There are diversions into James Bond territory and Andy Serkis provides a more obvious scenery-chomping bad guy, leaving Killmonger to be more complex, and all of this is very entertaining. But the real achievement is that, like ‘Get Out’, ‘Black Panther’ is part of movement showing genre films can also address the American race issue with the language of entertainment and amusement, not just and only with neo-realist seriousness – unless you are averse and prejudiced against such things, of course. Indeed, in the screening I intended, a decidedly mixed audience laughed mostly at jokes rooted very much in the black perspective (the line about another white boy to fix and a character being called a colonialist; indeed, Martin Freeman is the token white). It feels full-blooded in detail even though it adheres to the familiar super-hero genre structure and strictures. The greater accent on greater diversity and representation reaps rewards – both culturally and economically – and continues to touch on certain areas of drama and humour previously not-so drawn upon, especially in the mainstream. 

In Ta-Nahisi Coates’ ‘Black Panther' Comic (issue #170, April 2018), the character Tetu gives a speech criticising the binary way of seeing matters when a circular vision is more beneficial and correct: 

“But Wakandans are trapped in the binary. So Strict. So Western. Boxes where there should be circles.” 
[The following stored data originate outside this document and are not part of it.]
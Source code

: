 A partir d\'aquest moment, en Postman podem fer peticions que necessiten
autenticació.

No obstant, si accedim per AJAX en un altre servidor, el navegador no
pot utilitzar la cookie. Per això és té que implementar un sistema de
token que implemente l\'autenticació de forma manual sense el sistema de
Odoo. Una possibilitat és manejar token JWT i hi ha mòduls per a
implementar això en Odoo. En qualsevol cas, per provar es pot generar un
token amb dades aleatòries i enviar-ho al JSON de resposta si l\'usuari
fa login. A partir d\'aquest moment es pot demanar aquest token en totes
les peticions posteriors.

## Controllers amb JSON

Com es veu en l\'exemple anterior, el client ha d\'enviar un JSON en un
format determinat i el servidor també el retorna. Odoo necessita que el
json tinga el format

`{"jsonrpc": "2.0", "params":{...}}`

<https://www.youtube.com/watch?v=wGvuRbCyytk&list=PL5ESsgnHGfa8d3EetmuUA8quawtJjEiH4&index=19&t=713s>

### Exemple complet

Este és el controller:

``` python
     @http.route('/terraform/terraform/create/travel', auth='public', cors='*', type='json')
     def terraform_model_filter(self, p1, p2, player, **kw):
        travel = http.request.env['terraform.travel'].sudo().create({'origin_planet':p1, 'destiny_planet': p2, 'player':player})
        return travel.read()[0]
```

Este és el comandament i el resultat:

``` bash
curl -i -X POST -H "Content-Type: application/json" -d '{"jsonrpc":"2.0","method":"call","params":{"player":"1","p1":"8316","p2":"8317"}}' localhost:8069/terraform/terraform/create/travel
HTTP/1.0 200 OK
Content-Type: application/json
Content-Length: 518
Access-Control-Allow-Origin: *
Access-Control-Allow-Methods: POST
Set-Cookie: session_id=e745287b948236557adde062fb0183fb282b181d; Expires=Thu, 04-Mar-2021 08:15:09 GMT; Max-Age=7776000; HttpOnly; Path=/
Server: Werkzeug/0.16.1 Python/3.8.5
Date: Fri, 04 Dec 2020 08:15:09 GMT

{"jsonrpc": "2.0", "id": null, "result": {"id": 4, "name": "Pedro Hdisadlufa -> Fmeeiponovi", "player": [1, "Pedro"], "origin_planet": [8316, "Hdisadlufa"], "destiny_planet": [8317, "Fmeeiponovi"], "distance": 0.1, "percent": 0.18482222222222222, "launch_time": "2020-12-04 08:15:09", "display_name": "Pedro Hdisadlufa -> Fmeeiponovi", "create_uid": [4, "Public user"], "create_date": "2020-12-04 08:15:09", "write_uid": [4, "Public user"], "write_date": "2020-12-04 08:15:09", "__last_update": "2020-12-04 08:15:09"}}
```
He’s villainous so he also adds, 

“Stasis when what we need is revolution”^

But this call for more fluid thinking is striking, offering an alternative to a rock and a hard place, to one or the other, against extremism. With mainstream entertainment reaching further and showing that, hey, a wider selection of viewpoints makes money, a this-or-that approach is belatedly but hopefully going to look old-fashioned sooner rather than later, even with the current resurgence of far Right Wing political reaction to the success of alternative thinking and agendas in the mainstream.** The sheer range of representation in ‘Black Panther’ is surely a triumph: but that it is done so well is important. Or as Davika Girish summarises,  

…but what makes Black Panther truly unique is that this “dystopian” present is juxtaposed with a (stunningly realised) utopian vision that is wholly steeped in the black experience – in its history, iconography, and culture. In doing so, Black Panther gives blockbuster science-fiction its new vocation: a grounded and inclusive reflection of reality that isn’t closed off by mass spectacle, but instead – in the tradition of Afrofuturism – allows for radical reimaginings of both the past and the future.***

But putting aside its place in this discussion about race and gender, it is a fun, well-measured and well-made film – this cannot be underestimated and this will be the foundation of its longevity. Yes, it has that typical third-act showdown and it doesn’t really relinquish genre norms, and Black Panther’s unique attributes are bound to go on to be subsumed and diluted by his inclusion to ‘The Avengers’ universe, but for now its perspective gives it relevance and grit. A superhero film with one eye on David Simon’s ‘The Wire’, perhaps. One can only hope that, now the bottom line has shown that such inclusivity is a money-maker, that the doors have truly been kicked open. Perhaps it is apt that entertainments so rooted in wish-fulfillment like superhero films are making headway in the way in the mainstream – both quietly and bombastically.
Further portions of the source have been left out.